炎の挽歌
「炎の挽歌」(かぎろいのばんか)は、西村朗の女声合唱組曲である。柿本人麿[1]の三首の挽歌をテキストとする。
概説
[編集]東京レディース・シンガーズの委嘱により、1999年(平成11年)1月27日、同団の第19回定期演奏会で初演された。指揮=前田二生。東京レディースの委嘱による西村の合唱曲は1992年(平成4年)の「寂光哀歌」(テキスト=平家物語「灌頂巻」)がありそれに続くものである。西村の自宅と前田の事務所とが近所であったことから[2]、東京レディースとの仕事が続いた。

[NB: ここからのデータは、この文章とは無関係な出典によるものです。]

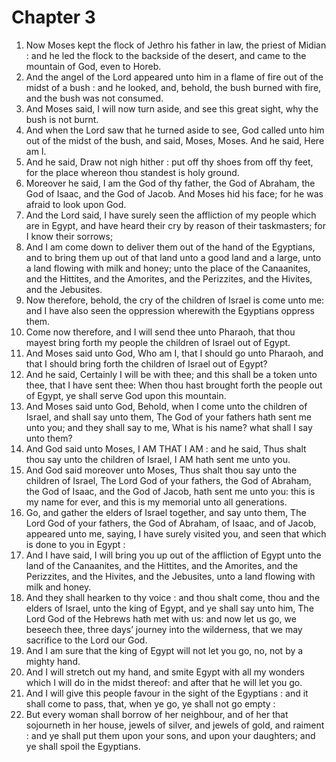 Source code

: # Chapter 3

1. Now Moses kept the flock of Jethro his father in law, the priest of Midian : and he led the flock to the backside of the desert, and came to the mountain of God, even to Horeb.
2. And the angel of the Lord appeared unto him in a flame of fire out of the midst of a bush : and he looked, and, behold, the bush burned with fire, and the bush was not consumed.
3. And Moses said, I will now turn aside, and see this great sight, why the bush is not burnt.
4. And when the Lord saw that he turned aside to see, God called unto him out of the midst of the bush, and said, Moses, Moses. And he said, Here am I.
5. And he said, Draw not nigh hither : put off thy shoes from off thy feet, for the place whereon thou standest is holy ground.
6. Moreover he said, I am the God of thy father, the God of Abraham, the God of Isaac, and the God of Jacob. And Moses hid his face; for he was afraid to look upon God.
7. And the Lord said, I have surely seen the affliction of my people which are in Egypt, and have heard their cry by reason of their taskmasters; for I know their sorrows;
8. And I am come down to deliver them out of the hand of the Egyptians, and to bring them up out of that land unto a good land and a large, unto a land flowing with milk and honey; unto the place of the Canaanites, and the Hittites, and the Amorites, and the Perizzites, and the Hivites, and the Jebusites.
9. Now therefore, behold, the cry of the children of Israel is come unto me: and I have also seen the oppression wherewith the Egyptians oppress them.
10. Come now therefore, and I will send thee unto Pharaoh, that thou mayest bring forth my people the children of Israel out of Egypt.
11. And Moses said unto God, Who am I, that I should go unto Pharaoh, and that I should bring forth the children of Israel out of Egypt?
12. And he said, Certainly I will be with thee; and this shall be a token unto thee, that I have sent thee: When thou hast brought forth the people out of Egypt, ye shall serve God upon this mountain.
13. And Moses said unto God, Behold, when I come unto the children of Israel, and shall say unto them, The God of your fathers hath sent me unto you; and they shall say to me, What is his name? what shall I say unto them?
14. And God said unto Moses, I AM THAT I AM : and he said, Thus shalt thou say unto the children of Israel, I AM hath sent me unto you.
15. And God said moreover unto Moses, Thus shalt thou say unto the children of Israel, The Lord God of your fathers, the God of Abraham, the God of Isaac, and the God of Jacob, hath sent me unto you: this is my name for ever, and this is my memorial unto all generations.
16. Go, and gather the elders of Israel together, and say unto them, The Lord God of your fathers, the God of Abraham, of Isaac, and of Jacob, appeared unto me, saying, I have surely visited you, and seen that which is done to you in Egypt :
17. And I have said, I will bring you up out of the affliction of Egypt unto the land of the Canaanites, and the Hittites, and the Amorites, and the Perizzites, and the Hivites, and the Jebusites, unto a land flowing with milk and honey.
18. And they shall hearken to thy voice : and thou shalt come, thou and the elders of Israel, unto the king of Egypt, and ye shall say unto him, The Lord God of the Hebrews hath met with us: and now let us go, we beseech thee, three days’ journey into the wilderness, that we may sacrifice to the Lord our God.
19. And I am sure that the king of Egypt will not let you go, no, not by a mighty hand.
20. And I will stretch out my hand, and smite Egypt with all my wonders which I will do in the midst thereof: and after that he will let you go.
21. And I will give this people favour in the sight of the Egyptians : and it shall come to pass, that, when ye go, ye shall not go empty :
22. But every woman shall borrow of her neighbour, and of her that sojourneth in her house, jewels of silver, and jewels of gold, and raiment : and ye shall put them upon your sons, and upon your daughters; and ye shall spoil the Egyptians.

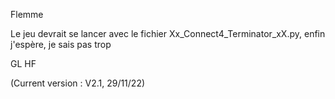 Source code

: Flemme

Le jeu devrait se lancer avec le fichier Xx_Connect4_Terminator_xX.py, enfin j'espère, je sais pas trop

GL HF

(Current version : V2.1, 29/11/22)
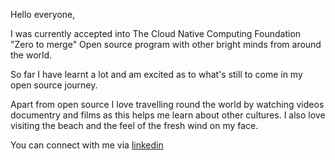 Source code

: Hello everyone,

I was currently accepted into The Cloud Native Computing Foundation "Zero to merge" Open source program with other bright minds from around the world. 

So far I have learnt a lot and am excited as to what's still to come in my open source journey. 

Apart from open source I love travelling round the world by watching videos documentry and films as this helps me learn about other cultures. I also love visiting 
the beach and the feel of the fresh wind on my face.

You can connect with me via [linkedin](https://www.linkedin.com/in/kayode-better) 



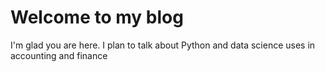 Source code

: # Welcome to my blog

I'm glad you are here. I plan to talk about Python and data science uses in accounting and finance
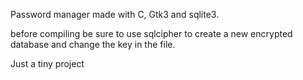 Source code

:Password manager made with C, Gtk3 and sqlite3.

before compiling be sure to use sqlcipher to create a new encrypted database and change the key in the file.

Just a tiny project
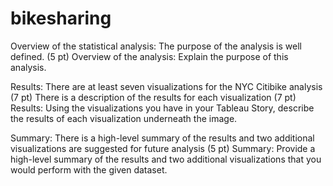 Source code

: # bikesharing

Overview of the statistical analysis:
The purpose of the analysis is well defined. (5 pt)
Overview of the analysis: Explain the purpose of this analysis.

Results:
There are at least seven visualizations for the NYC Citibike analysis (7 pt)
There is a description of the results for each visualization (7 pt)
Results: Using the visualizations you have in your Tableau Story, describe the results of each visualization underneath the image.


Summary:
There is a high-level summary of the results and two additional visualizations are suggested for future analysis (5 pt)
Summary: Provide a high-level summary of the results and two additional visualizations that you would perform with the given dataset.
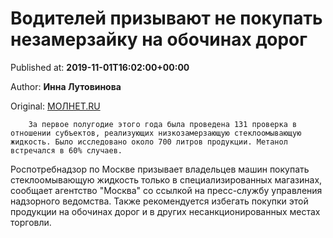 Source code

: 
# Водителей призывают не покупать незамерзайку на обочинах дорог

Published at: **2019-11-01T16:02:00+00:00**

Author: **Инна Лутовинова**

Original: [МОЛНЕТ.RU](https://www.molnet.ru/mos/ru/important/o_716995)


        За первое полугодие этого года была проведена 131 проверка в отношении субъектов, реализующих низкозамерзающую стеклоомывающую жидкость. Было исследовано около 700 литров продукции. Метанол встречался в 60% случаев.
      
Роспотребнадзор по Москве призывает владельцев машин покупать стеклоомывающую жидкость только в специализированных магазинах, сообщает агентство "Москва" со ссылкой на пресс-службу управления надзорного ведомства.
Также рекомендуется избегать покупки этой продукции на обочинах дорог и в других несанкционированных местах торговли. 
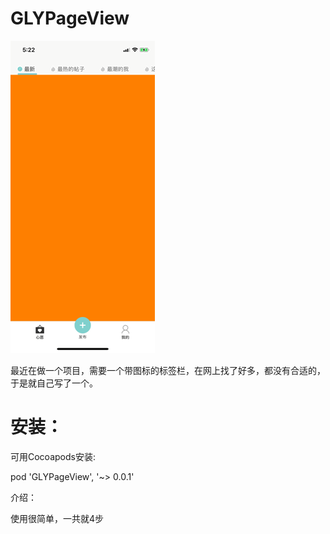 # GLYPageView

![Image text](https://raw.githubusercontent.com/Jason318/GLYPageView/master/READMEIMAGES/54B331E6901957C502F347151D22F196.gif)

最近在做一个项目，需要一个带图标的标签栏，在网上找了好多，都没有合适的，于是就自己写了一个。

# 安装：

可用Cocoapods安装:

pod 'GLYPageView', '~> 0.0.1'

介绍：

使用很简单，一共就4步

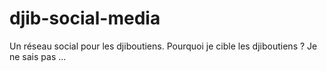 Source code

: # djib-social-media
Un réseau social pour les djiboutiens. Pourquoi je cible les djiboutiens ? Je ne sais pas ... 
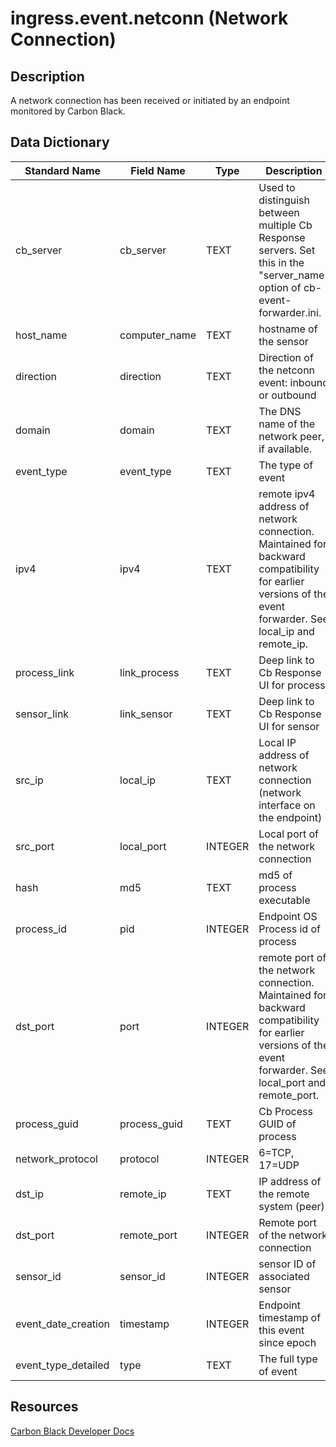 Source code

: # ingress.event.netconn (Network Connection)

## Description
A network connection has been received or initiated by an endpoint monitored by Carbon Black.

## Data Dictionary
|Standard Name|Field Name|Type|Description|Sample Value|
|---|---|---|---|---|
|cb_server|cb_server|TEXT|Used to distinguish between multiple Cb Response servers. Set this in the "server_name" option of cb-event-forwarder.ini.|cbserver|
|host_name|computer_name|TEXT|hostname of the sensor|test-mac|
|direction|direction|TEXT|Direction of the netconn event: inbound or outbound|outbound|
|domain|domain|TEXT|The DNS name of the network peer, if available.|carbonblack.com|
|event_type|event_type|TEXT|The type of event|netconn|
|ipv4|ipv4|TEXT|remote ipv4 address of network connection. Maintained for backward compatibility for earlier versions of the event forwarder. See local_ip and remote_ip.|23.4.187.27|
|process_link|link_process|TEXT|Deep link to Cb Response UI for process|https://cbtests/#analyze/00000007-0000-090c-01d1-2099b8f18a82/1|
|sensor_link|link_sensor|TEXT|Deep link to Cb Response UI for sensor|https://cbtests/#/host/7|
|src_ip|local_ip|TEXT|Local IP address of network connection (network interface on the endpoint)|172.31.30.0|
|src_port|local_port|INTEGER|Local port of the network connection|49352|
|hash|md5|TEXT|md5 of process executable|C10A66189DC8C090E7C84873EDCEBC88|
|process_id|pid|INTEGER|Endpoint OS Process id of process|2316|
|dst_port|port|INTEGER|remote port of the network connection. Maintained for backward compatibility for earlier versions of the event forwarder. See local_port and remote_port.|80|
|process_guid|process_guid|TEXT|Cb Process GUID of process|00000007-0000-090c-01d1-2099b8f18a82|
|network_protocol|protocol|INTEGER|6=TCP, 17=UDP|6|
|dst_ip|remote_ip|TEXT|IP address of the remote system (peer)|23.4.187.27|
|dst_port|remote_port|INTEGER|Remote port of the network connection|80|
|sensor_id|sensor_id|INTEGER|sensor ID of associated sensor|7|
|event_date_creation|timestamp|INTEGER|Endpoint timestamp of this event since epoch|1447697666|
|event_type_detailed|type|TEXT|The full type of event|ingress.event.netconn|

## Resources
[Carbon Black Developer Docs](https://developer.carbonblack.com/reference/enterprise-response/event-forwarder/event-schema/#ingress-event-netconn-network-connection)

1990年代の西村の合唱曲は、「過ぎ去った時へのノスタルジー」[3]が共通テーマとなっていて、古典的なテキストへの作曲が連続しているが、本曲はその最後の曲として位置づけられる。古典的なテキストを用いたのは「ぼくはテキストを選ぶときにね、出会い頭ってわけにいかないんですよ。相当時間がかかる。前から好きだった詩とか、興味をもっていたものがずーっと後になってやっとテキストになるという傾向が強いんです。」「万葉集なら高校生の頃から知ってますよね。(中略)寝かせている期間がないと、なかなか手が出ない」[2]として、熟慮の末での作曲であることをうかがわせる。人麿のテキストによる西村の合唱曲は1990年(平成2年)に東京混声合唱団からの委嘱による「炎の孤悲歌」がありそれに続くものである。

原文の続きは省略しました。